Ibn Al-Alhazred had been the itinerant son of a sahib, thrown to education and excess to ensure that titles were passed to a more suitable relative. He had found the entrance to a hive and managed to effect entrance without being slaughtered. He wrote about his experiences, and the books formed my curriculum upon them.
They were gardeners and miners, all of which were carried out by drones grown from unfertilized eggs, communicating in a language composed of chemical signatures and high droning songs that were brought into being by membranes in their throats and soft palates. They grew mosses that produced acids to carve out the bedrock into structures of breathtaking scale and beauty, lit by phosphorescent growths and fed on the minerals that littered the air. It took all the poetry within Al-Alhazred’s soul to do it justice and the effort broke his mind, but his verses had an eloquence that drew tears from the hardest heart.
The Under Tribes had exiled themselves after the First Djinn War, having lost many hives in order to send the djinn back to their realm.
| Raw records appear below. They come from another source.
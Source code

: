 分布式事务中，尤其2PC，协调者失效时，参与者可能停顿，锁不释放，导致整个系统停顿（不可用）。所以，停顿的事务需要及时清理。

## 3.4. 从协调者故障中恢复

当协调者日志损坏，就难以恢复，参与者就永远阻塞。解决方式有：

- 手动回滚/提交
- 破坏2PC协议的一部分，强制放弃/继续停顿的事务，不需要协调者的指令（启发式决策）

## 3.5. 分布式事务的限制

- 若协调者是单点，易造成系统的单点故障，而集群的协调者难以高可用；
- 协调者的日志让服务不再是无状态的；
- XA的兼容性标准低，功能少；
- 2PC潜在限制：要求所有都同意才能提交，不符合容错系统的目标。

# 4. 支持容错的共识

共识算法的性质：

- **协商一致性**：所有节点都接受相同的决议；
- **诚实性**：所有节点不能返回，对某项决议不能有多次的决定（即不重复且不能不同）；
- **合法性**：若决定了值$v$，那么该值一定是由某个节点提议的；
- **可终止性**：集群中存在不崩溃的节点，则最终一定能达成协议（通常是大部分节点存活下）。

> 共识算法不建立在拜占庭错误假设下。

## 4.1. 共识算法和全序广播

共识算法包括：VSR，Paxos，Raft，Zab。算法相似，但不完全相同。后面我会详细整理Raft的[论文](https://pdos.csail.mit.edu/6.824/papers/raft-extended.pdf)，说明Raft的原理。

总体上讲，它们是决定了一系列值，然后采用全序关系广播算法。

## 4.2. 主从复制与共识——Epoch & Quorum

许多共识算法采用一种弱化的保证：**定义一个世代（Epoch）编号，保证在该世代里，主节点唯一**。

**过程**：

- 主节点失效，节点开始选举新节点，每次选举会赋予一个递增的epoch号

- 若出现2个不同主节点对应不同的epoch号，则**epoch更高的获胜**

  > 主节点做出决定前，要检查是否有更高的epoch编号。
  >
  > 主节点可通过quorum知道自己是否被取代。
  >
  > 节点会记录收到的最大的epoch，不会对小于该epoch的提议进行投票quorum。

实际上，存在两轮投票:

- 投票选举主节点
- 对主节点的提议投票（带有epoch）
It was the last combined effort of all the different kingdoms and the attendant lack of respect shown in the division of spoils had caused their retreat.
My sense of wonder and my survival instinct held a conversation before deciding that the diversity of life did not outweigh my desire to live.
The bodies littered around them spoke to the lessons that encounters with the unknown truly taught the unwary.
All the Merry Men were corpses.
It was the sight of Hajj that prompted my decision to fight.
He laid upright against the trunk of an oak, punctured with arrows and an expression of amusement as his burial mask. His twin jewelled scimitars were in his hands, blessed weapons that could cut through plate steel and djinn flame with the same terrible zeal but they were covered in the scarlet blood of the Merry Men rather than the green humours of the under-warriors. It had taken eight arrows to bring him down.
I wiped away a tear and retrieved my spear from its sling on my back.
It rested perfectly in my palm against my thumb. I was close enough that I could not run to add velocity so I had to rely upon my core strength to lend it impetus. My desire to avenge my fellow agent sharpened my focus as I took a deep breath and twisted around.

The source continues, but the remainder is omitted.